▶ _TASK DESCRIPTION_:
Return exactly the lines of the records below, starting at the line that contains "- [RStudio Gallery](https://shiny.rstudio.com/gallery/)" and ending at the line that contains "Awesome R resources", with both of those lines kept.

Collected data
-=-=-=-=-
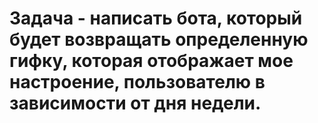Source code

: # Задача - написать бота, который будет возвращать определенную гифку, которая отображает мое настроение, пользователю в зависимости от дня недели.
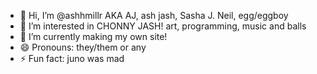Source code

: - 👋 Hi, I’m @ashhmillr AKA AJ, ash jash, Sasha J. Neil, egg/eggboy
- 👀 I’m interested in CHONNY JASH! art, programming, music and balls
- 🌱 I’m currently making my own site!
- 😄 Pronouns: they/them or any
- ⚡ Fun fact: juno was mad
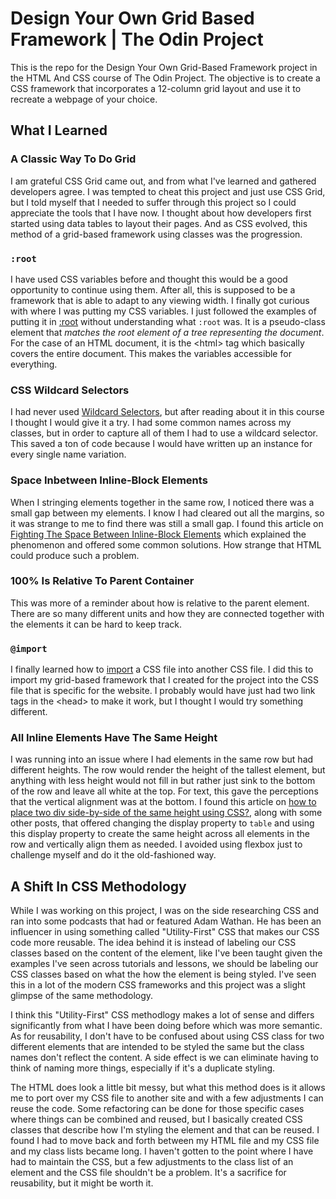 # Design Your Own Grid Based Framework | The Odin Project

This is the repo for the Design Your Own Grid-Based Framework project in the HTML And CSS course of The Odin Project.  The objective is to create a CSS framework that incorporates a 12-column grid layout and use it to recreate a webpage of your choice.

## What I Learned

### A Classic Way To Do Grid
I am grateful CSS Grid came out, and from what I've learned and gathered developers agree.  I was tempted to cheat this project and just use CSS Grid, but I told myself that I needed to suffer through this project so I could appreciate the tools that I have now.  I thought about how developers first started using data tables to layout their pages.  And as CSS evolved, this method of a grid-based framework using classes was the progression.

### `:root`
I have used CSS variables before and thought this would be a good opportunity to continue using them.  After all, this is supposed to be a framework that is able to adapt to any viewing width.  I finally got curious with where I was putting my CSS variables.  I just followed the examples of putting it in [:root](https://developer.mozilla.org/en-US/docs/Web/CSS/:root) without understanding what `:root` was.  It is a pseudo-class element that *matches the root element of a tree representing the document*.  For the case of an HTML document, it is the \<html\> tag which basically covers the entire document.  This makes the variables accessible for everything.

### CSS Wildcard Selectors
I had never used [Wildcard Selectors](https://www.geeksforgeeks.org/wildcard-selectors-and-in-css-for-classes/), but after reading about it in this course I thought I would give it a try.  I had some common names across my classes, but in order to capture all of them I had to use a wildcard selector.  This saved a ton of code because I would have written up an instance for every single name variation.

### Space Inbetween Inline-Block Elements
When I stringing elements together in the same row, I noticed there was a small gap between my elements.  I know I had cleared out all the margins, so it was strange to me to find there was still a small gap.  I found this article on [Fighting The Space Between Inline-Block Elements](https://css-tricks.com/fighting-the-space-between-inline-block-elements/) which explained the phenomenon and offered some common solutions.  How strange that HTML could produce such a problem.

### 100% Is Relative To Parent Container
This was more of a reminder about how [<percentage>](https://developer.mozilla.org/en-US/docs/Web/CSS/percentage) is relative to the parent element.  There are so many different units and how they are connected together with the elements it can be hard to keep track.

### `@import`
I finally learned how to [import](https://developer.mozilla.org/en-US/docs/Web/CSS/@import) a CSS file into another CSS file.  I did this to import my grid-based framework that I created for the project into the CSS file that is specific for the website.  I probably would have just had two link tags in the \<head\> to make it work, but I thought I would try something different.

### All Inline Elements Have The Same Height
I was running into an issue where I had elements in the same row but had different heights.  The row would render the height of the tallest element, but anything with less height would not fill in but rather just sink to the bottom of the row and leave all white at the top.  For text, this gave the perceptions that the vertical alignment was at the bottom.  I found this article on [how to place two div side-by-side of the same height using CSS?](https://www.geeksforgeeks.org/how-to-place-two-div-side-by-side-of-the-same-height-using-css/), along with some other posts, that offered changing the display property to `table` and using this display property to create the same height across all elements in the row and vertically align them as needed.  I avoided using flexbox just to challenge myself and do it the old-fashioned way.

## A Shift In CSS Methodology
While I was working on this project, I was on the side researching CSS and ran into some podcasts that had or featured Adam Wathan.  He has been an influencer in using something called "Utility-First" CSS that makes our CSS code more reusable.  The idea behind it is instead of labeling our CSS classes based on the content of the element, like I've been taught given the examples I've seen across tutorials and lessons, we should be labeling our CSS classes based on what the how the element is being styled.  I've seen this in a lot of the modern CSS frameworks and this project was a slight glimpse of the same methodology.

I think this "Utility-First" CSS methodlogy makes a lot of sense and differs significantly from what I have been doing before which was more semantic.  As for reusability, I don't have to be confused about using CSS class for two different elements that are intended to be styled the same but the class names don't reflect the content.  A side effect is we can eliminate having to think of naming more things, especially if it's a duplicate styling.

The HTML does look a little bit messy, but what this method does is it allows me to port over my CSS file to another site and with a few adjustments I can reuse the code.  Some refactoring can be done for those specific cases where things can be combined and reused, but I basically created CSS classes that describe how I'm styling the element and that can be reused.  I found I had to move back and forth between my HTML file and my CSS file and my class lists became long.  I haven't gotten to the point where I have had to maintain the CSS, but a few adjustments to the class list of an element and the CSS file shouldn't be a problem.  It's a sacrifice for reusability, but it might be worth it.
-=-=-=-=-
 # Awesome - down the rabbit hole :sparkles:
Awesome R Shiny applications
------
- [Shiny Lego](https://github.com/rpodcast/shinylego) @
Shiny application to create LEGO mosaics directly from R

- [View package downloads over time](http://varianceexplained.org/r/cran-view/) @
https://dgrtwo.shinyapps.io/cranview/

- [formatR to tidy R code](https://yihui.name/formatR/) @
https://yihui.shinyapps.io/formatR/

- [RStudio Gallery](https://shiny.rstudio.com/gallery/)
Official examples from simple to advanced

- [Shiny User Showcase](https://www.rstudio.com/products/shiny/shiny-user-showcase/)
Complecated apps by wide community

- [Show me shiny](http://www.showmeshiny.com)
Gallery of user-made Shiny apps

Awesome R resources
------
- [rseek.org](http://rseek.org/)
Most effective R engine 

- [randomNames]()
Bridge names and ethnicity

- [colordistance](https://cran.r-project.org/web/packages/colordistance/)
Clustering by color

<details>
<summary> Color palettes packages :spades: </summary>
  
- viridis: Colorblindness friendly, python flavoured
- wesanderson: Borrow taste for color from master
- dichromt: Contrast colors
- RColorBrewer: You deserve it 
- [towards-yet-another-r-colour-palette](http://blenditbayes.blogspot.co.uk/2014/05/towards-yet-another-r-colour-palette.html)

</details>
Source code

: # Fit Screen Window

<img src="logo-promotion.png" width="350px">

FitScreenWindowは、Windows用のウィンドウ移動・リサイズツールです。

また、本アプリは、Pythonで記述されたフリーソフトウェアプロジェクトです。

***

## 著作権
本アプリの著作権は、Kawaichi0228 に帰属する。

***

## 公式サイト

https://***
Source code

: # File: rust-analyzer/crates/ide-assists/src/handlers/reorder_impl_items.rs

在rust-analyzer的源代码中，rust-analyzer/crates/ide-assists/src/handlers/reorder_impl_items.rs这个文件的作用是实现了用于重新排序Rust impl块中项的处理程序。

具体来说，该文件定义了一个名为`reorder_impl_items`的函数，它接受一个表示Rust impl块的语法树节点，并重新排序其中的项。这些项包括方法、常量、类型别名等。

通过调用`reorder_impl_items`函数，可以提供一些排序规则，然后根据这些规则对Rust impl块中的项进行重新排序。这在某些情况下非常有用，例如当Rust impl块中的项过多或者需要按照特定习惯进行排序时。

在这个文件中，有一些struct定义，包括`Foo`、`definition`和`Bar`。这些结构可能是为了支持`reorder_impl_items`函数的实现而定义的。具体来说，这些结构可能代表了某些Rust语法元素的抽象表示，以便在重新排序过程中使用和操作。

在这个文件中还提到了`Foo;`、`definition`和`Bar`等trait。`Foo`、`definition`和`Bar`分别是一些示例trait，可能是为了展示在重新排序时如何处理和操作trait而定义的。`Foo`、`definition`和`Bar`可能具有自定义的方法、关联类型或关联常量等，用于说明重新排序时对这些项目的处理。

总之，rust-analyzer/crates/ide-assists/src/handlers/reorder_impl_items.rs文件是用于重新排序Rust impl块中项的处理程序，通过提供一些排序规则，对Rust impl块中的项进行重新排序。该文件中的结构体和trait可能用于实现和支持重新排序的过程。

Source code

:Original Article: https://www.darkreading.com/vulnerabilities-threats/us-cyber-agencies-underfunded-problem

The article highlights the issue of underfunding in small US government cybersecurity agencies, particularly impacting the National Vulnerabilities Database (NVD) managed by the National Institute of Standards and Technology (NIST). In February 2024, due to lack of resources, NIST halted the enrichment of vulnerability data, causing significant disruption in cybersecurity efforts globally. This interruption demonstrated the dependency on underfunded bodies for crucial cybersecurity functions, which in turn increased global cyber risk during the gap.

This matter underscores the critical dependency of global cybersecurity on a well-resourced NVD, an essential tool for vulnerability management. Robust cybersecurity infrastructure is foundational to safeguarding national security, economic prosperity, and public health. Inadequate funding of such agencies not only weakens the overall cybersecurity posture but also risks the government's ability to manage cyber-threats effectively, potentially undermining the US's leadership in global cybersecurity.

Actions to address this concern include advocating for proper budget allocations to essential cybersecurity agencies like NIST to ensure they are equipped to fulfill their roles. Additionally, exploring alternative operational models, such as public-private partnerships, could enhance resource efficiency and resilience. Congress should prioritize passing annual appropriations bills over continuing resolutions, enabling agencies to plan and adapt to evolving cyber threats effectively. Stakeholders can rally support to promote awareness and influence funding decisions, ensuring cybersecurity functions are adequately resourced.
-=-=-=-=-
▶ _PROBLEM SOLUTION_:
- [RStudio Gallery](https://shiny.rstudio.com/gallery/)
Official examples from simple to advanced

- [Shiny User Showcase](https://www.rstudio.com/products/shiny/shiny-user-showcase/)
Complecated apps by wide community

- [Show me shiny](http://www.showmeshiny.com)
Gallery of user-made Shiny apps

Awesome R resources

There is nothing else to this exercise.